Earlier in May, more than 7,000 participants thronged Sculpture Square for
its annual four-day Sculpture Carnival, where professional artists and art
educators conducted hands-on sculpture workshops for children 4 to 12. This
September holiday, from 31 August to 25 September 2002, Sculpture Square
will showcase 135 artworks from Sculpture Carnival 2002 in "What's The Big
Gooloo?" - Singapore's only annual Children's Sculpture Exhibition.
Artists and workshop assistants asked children at the Carnival what they
thought The Big Gooloo was, and immediately set imaginations ablaze.

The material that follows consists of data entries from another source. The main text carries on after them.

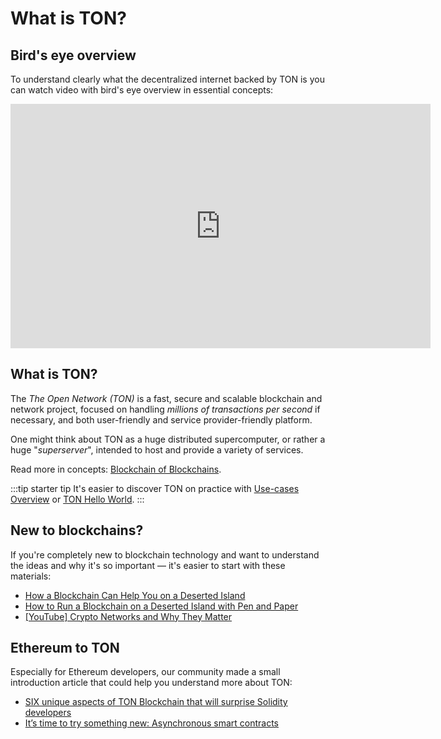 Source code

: # What is TON?

## Bird's eye overview

To understand clearly what the decentralized internet backed by TON is you can watch video with bird's eye overview in essential concepts:

<iframe width="672" height="391" src="https://www.youtube.com/embed/XgzHmV_nnpY" title="TON - The Open Network" frameborder="0" allow="accelerometer; autoplay; clipboard-write; encrypted-media; gyroscope; picture-in-picture" allowfullscreen></iframe>

## What is TON?

The _The Open Network (TON)_ is a fast, secure and scalable blockchain and
network project, focused on handling _millions of transactions per second_ if
necessary, and both user-friendly and service provider-friendly platform. 

One might think about TON as a huge distributed supercomputer,
or rather a huge "_superserver_", intended to host and provide a variety of
services.

Read more in concepts: [Blockchain of Blockchains](/learn/overviews/TON_blockchain_overview).

:::tip starter tip
It's easier to discover TON on practice with [Use-cases Overview](/participate/web3/overview#use-cases) or [TON Hello World](/develop/getting-started).
:::

## New to blockchains?

If you're completely new to blockchain technology and want to understand the ideas and why it's so important — it's easier to start with these materials:

* [How a Blockchain Can Help You on a Deserted Island](https://talkol.medium.com/why-decentralized-consensus-blockchain-is-good-for-business-5ff263468210)
* [How to Run a Blockchain on a Deserted Island with Pen and Paper](https://talkol.medium.com/how-to-run-a-blockchain-on-a-deserted-island-with-pen-and-paper-899949ec555b)
* [\[YouTube\] Crypto Networks and Why They Matter](https://youtu.be/2wxtiNgXBaU)


## Ethereum to TON

Especially for Ethereum developers, our community made a small introduction article that could help you understand more about TON:

* [SIX unique aspects of TON Blockchain that will surprise Solidity developers](https://society.ton.org/six-unique-aspects-of-ton-blockchain-that-will-surprise-solidity-developers)
* [It’s time to try something new: Asynchronous smart contracts](https://telegra.ph/Its-time-to-try-something-new-Asynchronous-smart-contracts-03-25)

Kids created artworks that ranged from the daintily cautious to the
unbridled and outrageous, experimenting with all kinds of material and
creative techniques. Exhibits in "What's The Big Gooloo?" include plaster
relief, recycled sculpture, sponge sculpture, tie and dye, paper clay,
mini-assemblage, fun with fashion, mask-making, puppet-making, ostrich egg
decoration and mobile sculpture.
Ms Tay Swee Lin, General Manager of Sculpture Square, said: "At Sculpture
Carnival, we encouraged kids to stretch their imaginations, to be as
spontaneous as they liked. 'What's The Big Gooloo?' is testament to the
creative energy in each child - once they're free to explore and experiment
to their hearts' content."
In conjunction with the exhibition, Sculpture Square will organise various
- Children's holiday workshops such as "Ostrich Egg Decoration", "Picasso
Clay", "Nature Clay" and "Animal Safari Paper Mache" workshops
- School tours (at $2 per child), where students can learn more about each
artwork in the exhibition
- Publication of limited-edition exhibition catalogues featuring all the
artworks in the exhibition.
"This is Squiggle. He is currently staying in Hawaii, but he has just taken
a short vacation to Singapore. Squiggle is wearing a large, colourful hat,
which he wears everywhere. Squiggle is noted as a special jellyfish for his
exquisite dances! Every time he dances, his wobbly legs wriggle around.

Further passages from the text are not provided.